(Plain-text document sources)
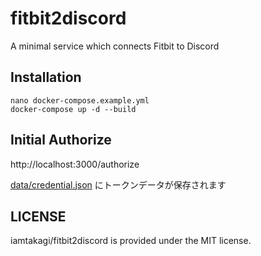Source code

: # fitbit2discord
A minimal service which connects Fitbit to Discord

## Installation
```
nano docker-compose.example.yml
docker-compose up -d --build
```

## Initial Authorize
http://localhost:3000/authorize

[data/credential.json](data/credential.json) にトークンデータが保存されます

## LICENSE
iamtakagi/fitbit2discord is provided under the MIT license.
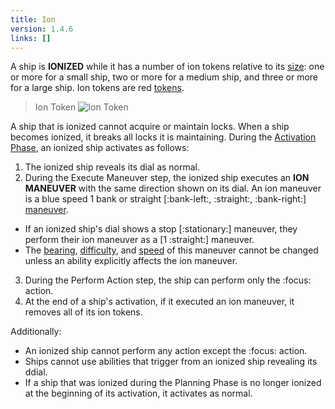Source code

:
 ```yaml
---
title: Ion
version: 1.4.6
links: []
---
```


A ship is **IONIZED** while it has a number of ion tokens relative to its [size](/rules/Size): one or more for a small ship, two or more for a medium ship, and three or more for a large ship. Ion tokens are red [tokens](/rules/Tokens).

> Ion Token
![Ion Token](Ion_Token.webp)

A ship that is ionized cannot acquire or maintain locks. When a ship becomes ionized, it breaks all locks it is maintaining. During the [Activation Phase](/rules/Activation_Phase), an ionized ship activates as follows:

1. The ionized ship reveals its dial as normal.
2. During the Execute Maneuver step, the ionized ship executes an **ION MANEUVER** with the same direction shown on its dial. An ion maneuver  is a blue speed 1 bank or straight [:bank-left:, :straight:, :bank-right:] [maneuver](/rules/Maneuver).

- If an ionized ship's dial shows a stop [:stationary:] maneuver, they perform their ion maneuver as a [1 :straight:] maneuver.
- The [bearing](/rules/Bearing), [difficulty](/rules/Difficulty), and [speed](/rules/Speed) of this maneuver cannot be changed unless an ability explicitly affects the ion maneuver.

3. During the Perform Action step, the ship can perform only the :focus: action.
4. At the end of a ship's activation, if it executed an ion maneuver, it removes all of its ion tokens.

Additionally:

- An ionized ship cannot perform any action except the :focus: action.
- Ships cannot use abilities that trigger from an ionized ship revealing its ddial.
- If a ship that was ionized during the Planning Phase is no longer ionized at the beginning of its activation, it activates as normal.
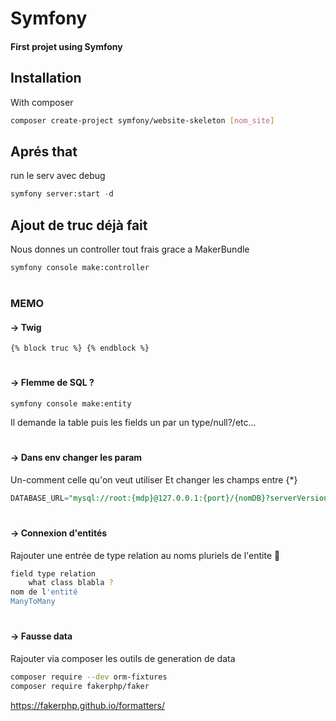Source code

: # Symfony

#### First projet using Symfony

## Installation

With composer

```bash
composer create-project symfony/website-skeleton [nom_site]
```

## Aprés that

run le serv avec debug
```python
symfony server:start -d
```

## Ajout de truc déjà fait 
Nous donnes un controller tout frais grace a MakerBundle
```bash
symfony console make:controller
```


#
### MEMO

#### -> Twig

```
{% block truc %} {% endblock %}
```
#
#### -> Flemme de SQL ?

```
symfony console make:entity
```
Il demande la table puis les fields un par un type/null?/etc...
#
#### -> Dans env changer les param
Un-comment celle qu'on veut utiliser
Et changer les champs entre {*}


```sql
DATABASE_URL="mysql://root:{mdp}@127.0.0.1:{port}/{nomDB}?serverVersion=8&charset=utf8mb4"
```
#
#### -> Connexion d'entités

Rajouter une entrée de type relation au noms pluriels de l'entite 🤨
```bash
field type relation
    what class blabla ?
nom de l'entité
ManyToMany    
```
#
#### -> Fausse data

Rajouter via composer les outils de generation de data
```bash
composer require --dev orm-fixtures
composer require fakerphp/faker  
```
https://fakerphp.github.io/formatters/

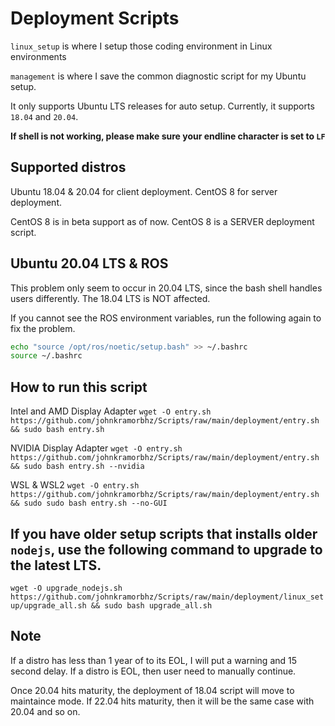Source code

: # Deployment Scripts
`linux_setup` is where I setup those coding environment in Linux environments

`management` is where I save the common diagnostic script for my Ubuntu setup.

It only supports Ubuntu LTS releases for auto setup. Currently, it supports `18.04` and `20.04`.

**If shell is not working, please make sure your endline character is set to `LF`**

## Supported distros

Ubuntu 18.04 & 20.04 for client deployment. CentOS 8 for server deployment.

CentOS 8 is in beta support as of now. CentOS 8 is a SERVER deployment script.

## Ubuntu 20.04 LTS & ROS

This problem only seem to occur in 20.04 LTS, since the bash shell handles users differently. The 18.04 LTS is NOT affected.

If you cannot see the ROS environment variables, run the following again to fix the problem.

```bash
echo "source /opt/ros/noetic/setup.bash" >> ~/.bashrc
source ~/.bashrc
```

## How to run this script
Intel and AMD Display Adapter `wget -O entry.sh https://github.com/johnkramorbhz/Scripts/raw/main/deployment/entry.sh && sudo bash entry.sh`

NVIDIA Display Adapter `wget -O entry.sh https://github.com/johnkramorbhz/Scripts/raw/main/deployment/entry.sh && sudo bash entry.sh --nvidia`

WSL & WSL2 `wget -O entry.sh https://github.com/johnkramorbhz/Scripts/raw/main/deployment/entry.sh && sudo sudo bash entry.sh --no-GUI`

## If you have older setup scripts that installs older `nodejs`, use the following command to upgrade to the latest LTS.

`wget -O upgrade_nodejs.sh https://github.com/johnkramorbhz/Scripts/raw/main/deployment/linux_setup/upgrade_all.sh && sudo bash upgrade_all.sh`

## Note

If a distro has less than 1 year of to its EOL, I will put a warning and 15 second delay. If a distro is EOL, then user need to manually continue.

Once 20.04 hits maturity, the deployment of 18.04 script will move to maintaince mode. If 22.04 hits maturity, then it will be the same case with 20.04 and so on.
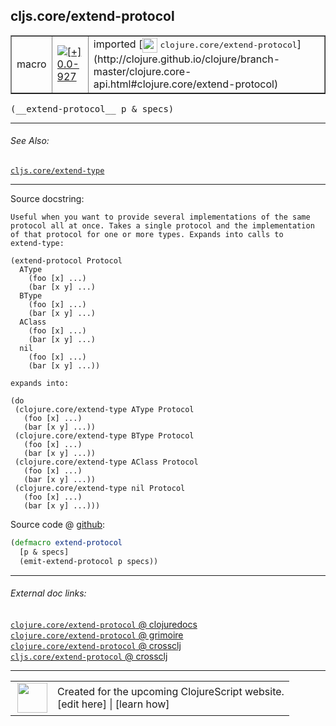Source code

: ## cljs.core/extend-protocol



 <table border="1">
<tr>
<td>macro</td>
<td><a href="https://github.com/cljsinfo/cljs-api-docs/tree/0.0-927"><img valign="middle" alt="[+] 0.0-927" title="Added in 0.0-927" src="https://img.shields.io/badge/+-0.0--927-lightgrey.svg"></a> </td>
<td>
imported [<img height="24px" valign="middle" src="http://i.imgur.com/1GjPKvB.png"> <samp>clojure.core/extend-protocol</samp>](http://clojure.github.io/clojure/branch-master/clojure.core-api.html#clojure.core/extend-protocol)
</td>
</tr>
</table>


 <samp>
(__extend-protocol__ p & specs)<br>
</samp>

---



###### See Also:

[`cljs.core/extend-type`](../cljs.core/extend-type.md)<br>

---


Source docstring:

```
Useful when you want to provide several implementations of the same
protocol all at once. Takes a single protocol and the implementation
of that protocol for one or more types. Expands into calls to
extend-type:

(extend-protocol Protocol
  AType
    (foo [x] ...)
    (bar [x y] ...)
  BType
    (foo [x] ...)
    (bar [x y] ...)
  AClass
    (foo [x] ...)
    (bar [x y] ...)
  nil
    (foo [x] ...)
    (bar [x y] ...))

expands into:

(do
 (clojure.core/extend-type AType Protocol 
   (foo [x] ...) 
   (bar [x y] ...))
 (clojure.core/extend-type BType Protocol 
   (foo [x] ...) 
   (bar [x y] ...))
 (clojure.core/extend-type AClass Protocol 
   (foo [x] ...) 
   (bar [x y] ...))
 (clojure.core/extend-type nil Protocol 
   (foo [x] ...) 
   (bar [x y] ...)))
```


Source code @ [github](https://github.com/clojure/clojure/blob/clojure-1.4.0/src/clj/clojure/core_deftype.clj#L786-L824):

```clj
(defmacro extend-protocol 
  [p & specs]
  (emit-extend-protocol p specs))
```

<!--
Repo - tag - source tree - lines:

 <pre>
clojure @ clojure-1.4.0
└── src
    └── clj
        └── clojure
            └── <ins>[core_deftype.clj:786-824](https://github.com/clojure/clojure/blob/clojure-1.4.0/src/clj/clojure/core_deftype.clj#L786-L824)</ins>
</pre>

-->

---



###### External doc links:

[`clojure.core/extend-protocol` @ clojuredocs](http://clojuredocs.org/clojure.core/extend-protocol)<br>
[`clojure.core/extend-protocol` @ grimoire](http://conj.io/store/v1/org.clojure/clojure/1.7.0-beta3/clj/clojure.core/extend-protocol/)<br>
[`clojure.core/extend-protocol` @ crossclj](http://crossclj.info/fun/clojure.core/extend-protocol.html)<br>
[`cljs.core/extend-protocol` @ crossclj](http://crossclj.info/fun/cljs.core/extend-protocol.html)<br>

---

 <table>
<tr><td>
<img valign="middle" align="right" width="48px" src="http://i.imgur.com/Hi20huC.png">
</td><td>
Created for the upcoming ClojureScript website.<br>
[edit here] | [learn how]
</td></tr></table>

[edit here]:https://github.com/cljsinfo/cljs-api-docs/blob/master/cljsdoc/cljs.core/extend-protocol.cljsdoc
[learn how]:https://github.com/cljsinfo/cljs-api-docs/wiki/cljsdoc-files

<!--

This information was too distracting to show to readers, but I'll leave it
commented here since it is helpful to:

- pretty-print the data used to generate this document
- and show how to retrieve that data



The API data for this symbol:

```clj
{:ns "cljs.core",
 :name "extend-protocol",
 :signature ["[p & specs]"],
 :history [["+" "0.0-927"]],
 :type "macro",
 :related ["cljs.core/extend-type"],
 :full-name-encode "cljs.core/extend-protocol",
 :source {:code "(defmacro extend-protocol \n  [p & specs]\n  (emit-extend-protocol p specs))",
          :title "Source code",
          :repo "clojure",
          :tag "clojure-1.4.0",
          :filename "src/clj/clojure/core_deftype.clj",
          :lines [786 824]},
 :full-name "cljs.core/extend-protocol",
 :clj-symbol "clojure.core/extend-protocol",
 :docstring "Useful when you want to provide several implementations of the same\nprotocol all at once. Takes a single protocol and the implementation\nof that protocol for one or more types. Expands into calls to\nextend-type:\n\n(extend-protocol Protocol\n  AType\n    (foo [x] ...)\n    (bar [x y] ...)\n  BType\n    (foo [x] ...)\n    (bar [x y] ...)\n  AClass\n    (foo [x] ...)\n    (bar [x y] ...)\n  nil\n    (foo [x] ...)\n    (bar [x y] ...))\n\nexpands into:\n\n(do\n (clojure.core/extend-type AType Protocol \n   (foo [x] ...) \n   (bar [x y] ...))\n (clojure.core/extend-type BType Protocol \n   (foo [x] ...) \n   (bar [x y] ...))\n (clojure.core/extend-type AClass Protocol \n   (foo [x] ...) \n   (bar [x y] ...))\n (clojure.core/extend-type nil Protocol \n   (foo [x] ...) \n   (bar [x y] ...)))"}

```

Retrieve the API data for this symbol:

```clj
;; from Clojure REPL
(require '[clojure.edn :as edn])
(-> (slurp "https://raw.githubusercontent.com/cljsinfo/cljs-api-docs/catalog/cljs-api.edn")
    (edn/read-string)
    (get-in [:symbols "cljs.core/extend-protocol"]))
```

-->
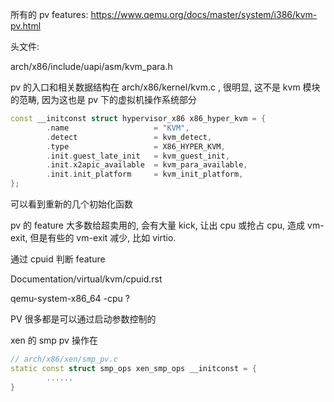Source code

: 
所有的 pv features: https://www.qemu.org/docs/master/system/i386/kvm-pv.html

头文件:

arch/x86/include/uapi/asm/kvm_para.h


pv 的入口和相关数据结构在 arch/x86/kernel/kvm.c , 很明显, 这不是 kvm 模块的范畴, 因为这也是 pv 下的虚拟机操作系统部分

```cpp
const __initconst struct hypervisor_x86 x86_hyper_kvm = {
        .name                   = "KVM",
        .detect                 = kvm_detect,
        .type                   = X86_HYPER_KVM,
        .init.guest_late_init   = kvm_guest_init,
        .init.x2apic_available  = kvm_para_available,
        .init.init_platform     = kvm_init_platform,
};
```

可以看到重新的几个初始化函数


pv 的 feature 大多数给超卖用的, 会有大量 kick, 让出 cpu 或抢占 cpu, 造成 vm-exit, 但是有些的 vm-exit 减少, 比如 virtio.


通过 cpuid 判断 feature

Documentation/virtual/kvm/cpuid.rst

qemu-system-x86_64 -cpu ?


PV 很多都是可以通过启动参数控制的


xen 的 smp pv 操作在

```cpp
// arch/x86/xen/smp_pv.c
static const struct smp_ops xen_smp_ops __initconst = {
        ......
}
```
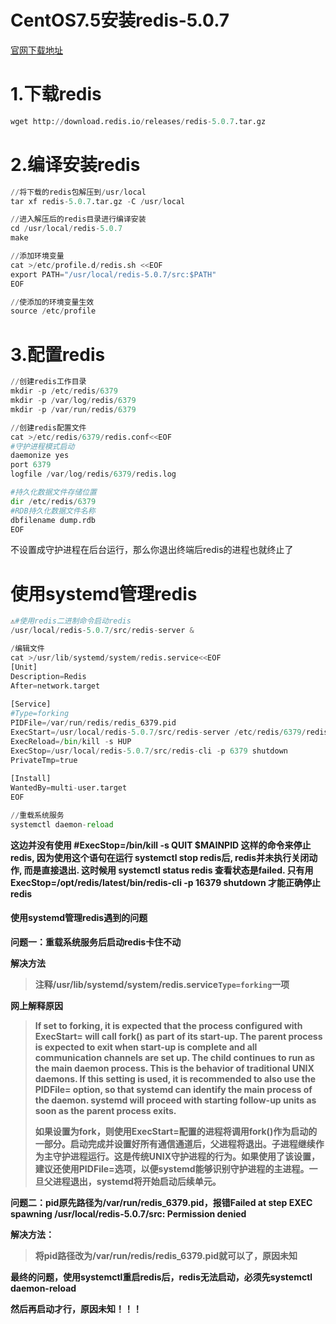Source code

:# CentOS7.5安装redis-5.0.7



[官网下载地址](https://redis.io/download)



# 1.下载redis

```python
wget http://download.redis.io/releases/redis-5.0.7.tar.gz
```



# 2.编译安装redis

```python
//将下载的redis包解压到/usr/local
tar xf redis-5.0.7.tar.gz -C /usr/local

//进入解压后的redis目录进行编译安装
cd /usr/local/redis-5.0.7 
make

//添加环境变量
cat >/etc/profile.d/redis.sh <<EOF
export PATH="/usr/local/redis-5.0.7/src:$PATH"
EOF

//使添加的环境变量生效
source /etc/profile
```



# 3.配置redis

```python
//创建redis工作目录
mkdir -p /etc/redis/6379
mkdir -p /var/log/redis/6379
mkdir -p /var/run/redis/6379

//创建redis配置文件
cat >/etc/redis/6379/redis.conf<<EOF
#守护进程模式启动
daemonize yes
port 6379
logfile /var/log/redis/6379/redis.log

#持久化数据文件存储位置
dir /etc/redis/6379
#RDB持久化数据文件名称
dbfilename dump.rdb
EOF
```

不设置成守护进程在后台运行，那么你退出终端后redis的进程也就终止了



# 使用systemd管理redis

```python
⚠️#使用redis二进制命令启动redis
/usr/local/redis-5.0.7/src/redis-server &

/编辑文件
cat >/usr/lib/systemd/system/redis.service<<EOF
[Unit]
Description=Redis
After=network.target
 
[Service]
#Type=forking
PIDFile=/var/run/redis/redis_6379.pid
ExecStart=/usr/local/redis-5.0.7/src/redis-server /etc/redis/6379/redis.conf 
ExecReload=/bin/kill -s HUP 
ExecStop=/usr/local/redis-5.0.7/src/redis-cli -p 6379 shutdown
PrivateTmp=true
 
[Install]
WantedBy=multi-user.target
EOF

//重载系统服务
systemctl daemon-reload
```



**这边并没有使用 #ExecStop=/bin/kill -s QUIT $MAINPID 这样的命令来停止redis, 因为使用这个语句在运行 systemctl stop redis后, redis并未执行关闭动作, 而是直接退出. 这时候用 systemctl status redis 查看状态是failed. 只有用ExecStop=/opt/redis/latest/bin/redis-cli -p 16379 shutdown 才能正确停止redis**



<h4>使用systemd管理redis遇到的问题</h4>

**问题一：重载系统服务后启动redis卡住不动**

**解决方法**

> **注释/usr/lib/systemd/system/redis.service``Type=forking``一项**



**网上解释原因**

> **If set to forking, it is expected that the process configured with ExecStart= will call fork() as part of its start-up. The parent process is expected to exit when start-up is complete and all communication channels are set up. The child continues to run as the main daemon process. This is the behavior of traditional UNIX daemons. If this setting is used, it is recommended to also use the PIDFile= option, so that systemd can identify the main process of the daemon. systemd will proceed with starting follow-up units as soon as the parent process exits.**
>
> **如果设置为fork，则使用ExecStart=配置的进程将调用fork()作为启动的一部分。启动完成并设置好所有通信通道后，父进程将退出。子进程继续作为主守护进程运行。这是传统UNIX守护进程的行为。如果使用了该设置，建议还使用PIDFile=选项，以便systemd能够识别守护进程的主进程。一旦父进程退出，systemd将开始启动后续单元。**





**问题二：pid原先路径为/var/run/redis_6379.pid，报错Failed at step EXEC spawning /usr/local/redis-5.0.7/src: Permission denied**



**解决方法：**

> **将pid路径改为/var/run/redis/redis_6379.pid就可以了，原因未知**



**最终的问题，使用systemctl重启redis后，redis无法启动，必须先systemctl daemon-reload**

**然后再启动才行，原因未知！！！**



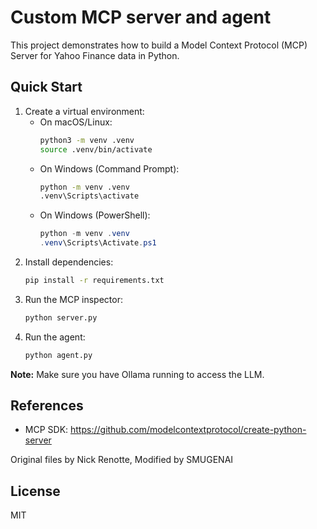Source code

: # Custom MCP server and agent

This project demonstrates how to build a Model Context Protocol (MCP) Server for Yahoo Finance data in Python.

## Quick Start

1. Create a virtual environment:
   - On macOS/Linux:
     ```zsh
     python3 -m venv .venv
     source .venv/bin/activate
     ```
   - On Windows (Command Prompt):
     ```cmd
     python -m venv .venv
     .venv\Scripts\activate
     ```
   - On Windows (PowerShell):
     ```powershell
     python -m venv .venv
     .venv\Scripts\Activate.ps1
     ```
2. Install dependencies:
   ```zsh
   pip install -r requirements.txt
   ```
3. Run the MCP inspector:
   ```zsh
   python server.py
   ```
4. Run the agent:
   ```zsh
   python agent.py
   ```


**Note:** Make sure you have Ollama running to access the LLM.

## References
- MCP SDK: https://github.com/modelcontextprotocol/create-python-server

Original files by Nick Renotte, Modified by SMUGENAI

## License
MIT
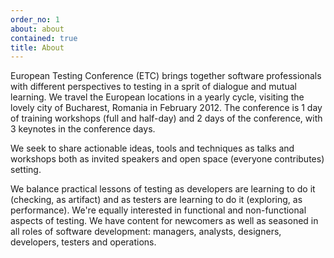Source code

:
 ```yaml
---
order_no: 1
about: about
contained: true
title: About
---
```


European Testing Conference (ETC) brings together software professionals with different perspectives to testing in a sprit of dialogue and mutual learning. We travel the European locations in a yearly cycle, visiting the lovely city of Bucharest, Romania in February 2012. The conference is 1 day of training workshops (full and half-day) and 2 days of the conference, with 3 keynotes in the conference days.

We seek to share actionable ideas, tools and techniques as talks and workshops both as invited speakers and open space (everyone contributes) setting.

We balance practical lessons of testing as developers are learning to do it (checking, as artifact) and as testers are learning to do it (exploring, as performance). We're equally interested in functional and non-functional aspects of testing.  We have content for newcomers as well as seasoned in all roles of software development: managers, analysts, designers, developers, testers and operations.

Problem to work on
If a line in the records above holds the string "middle", copy it out.

Expected output
<td><a href="https://github.com/cljsinfo/cljs-api-docs/tree/0.0-927"><img valign="middle" alt="[+] 0.0-927" title="Added in 0.0-927" src="https://img.shields.io/badge/+-0.0--927-lightgrey.svg"></a> </td>
imported [<img height="24px" valign="middle" src="http://i.imgur.com/1GjPKvB.png"> <samp>clojure.core/extend-protocol</samp>](http://clojure.github.io/clojure/branch-master/clojure.core-api.html#clojure.core/extend-protocol)
<img valign="middle" align="right" width="48px" src="http://i.imgur.com/Hi20huC.png">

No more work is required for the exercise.